··· MATERIAL PROVIDED ···

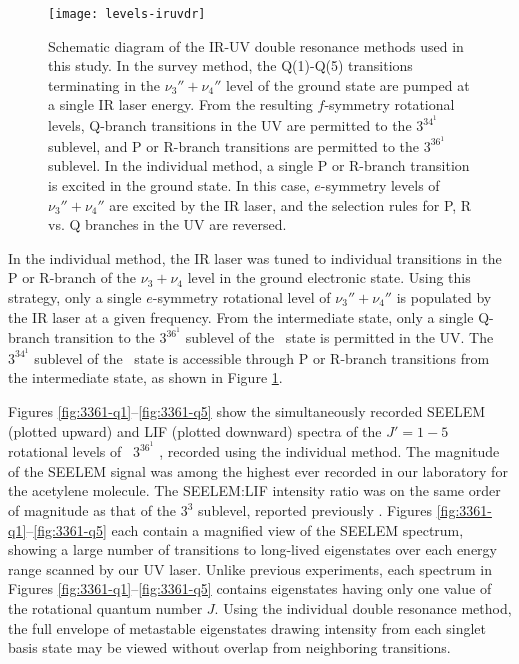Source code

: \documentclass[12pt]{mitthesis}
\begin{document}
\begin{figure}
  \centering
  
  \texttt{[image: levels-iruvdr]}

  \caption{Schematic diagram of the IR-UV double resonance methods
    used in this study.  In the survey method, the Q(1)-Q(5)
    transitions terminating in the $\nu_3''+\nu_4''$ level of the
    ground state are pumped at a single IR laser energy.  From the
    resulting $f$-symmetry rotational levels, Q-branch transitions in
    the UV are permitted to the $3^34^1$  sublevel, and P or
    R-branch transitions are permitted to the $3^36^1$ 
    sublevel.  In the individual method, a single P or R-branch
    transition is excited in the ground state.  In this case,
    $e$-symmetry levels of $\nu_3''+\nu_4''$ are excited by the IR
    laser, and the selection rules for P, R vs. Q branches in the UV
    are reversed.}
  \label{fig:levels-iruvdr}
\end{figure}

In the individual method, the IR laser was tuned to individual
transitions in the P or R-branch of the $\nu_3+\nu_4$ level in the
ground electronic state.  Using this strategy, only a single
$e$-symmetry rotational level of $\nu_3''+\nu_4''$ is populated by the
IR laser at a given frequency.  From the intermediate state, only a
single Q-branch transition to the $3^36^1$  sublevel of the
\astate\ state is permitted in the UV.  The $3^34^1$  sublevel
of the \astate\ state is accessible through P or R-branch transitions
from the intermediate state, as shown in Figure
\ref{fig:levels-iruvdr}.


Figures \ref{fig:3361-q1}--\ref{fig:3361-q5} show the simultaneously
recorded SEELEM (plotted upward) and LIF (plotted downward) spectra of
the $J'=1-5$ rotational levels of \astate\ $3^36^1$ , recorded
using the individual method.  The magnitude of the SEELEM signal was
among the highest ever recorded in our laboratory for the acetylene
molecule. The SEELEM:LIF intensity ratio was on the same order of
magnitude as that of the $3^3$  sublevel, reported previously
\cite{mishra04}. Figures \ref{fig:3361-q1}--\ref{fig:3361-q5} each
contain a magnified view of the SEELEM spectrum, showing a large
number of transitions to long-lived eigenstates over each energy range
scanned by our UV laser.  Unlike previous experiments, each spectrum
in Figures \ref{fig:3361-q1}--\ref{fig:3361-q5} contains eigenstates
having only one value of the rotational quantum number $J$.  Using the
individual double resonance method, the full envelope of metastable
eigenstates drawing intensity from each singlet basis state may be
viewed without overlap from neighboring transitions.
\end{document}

···

### WHAT TO PRODUCE
List the lines of the records where "this" occurs.

### OUTPUT OF THE TASK
    used in this study.  In the survey method, the Q(1)-Q(5)
    transition is excited in the ground state.  In this case,
ground electronic state.  Using this strategy, only a single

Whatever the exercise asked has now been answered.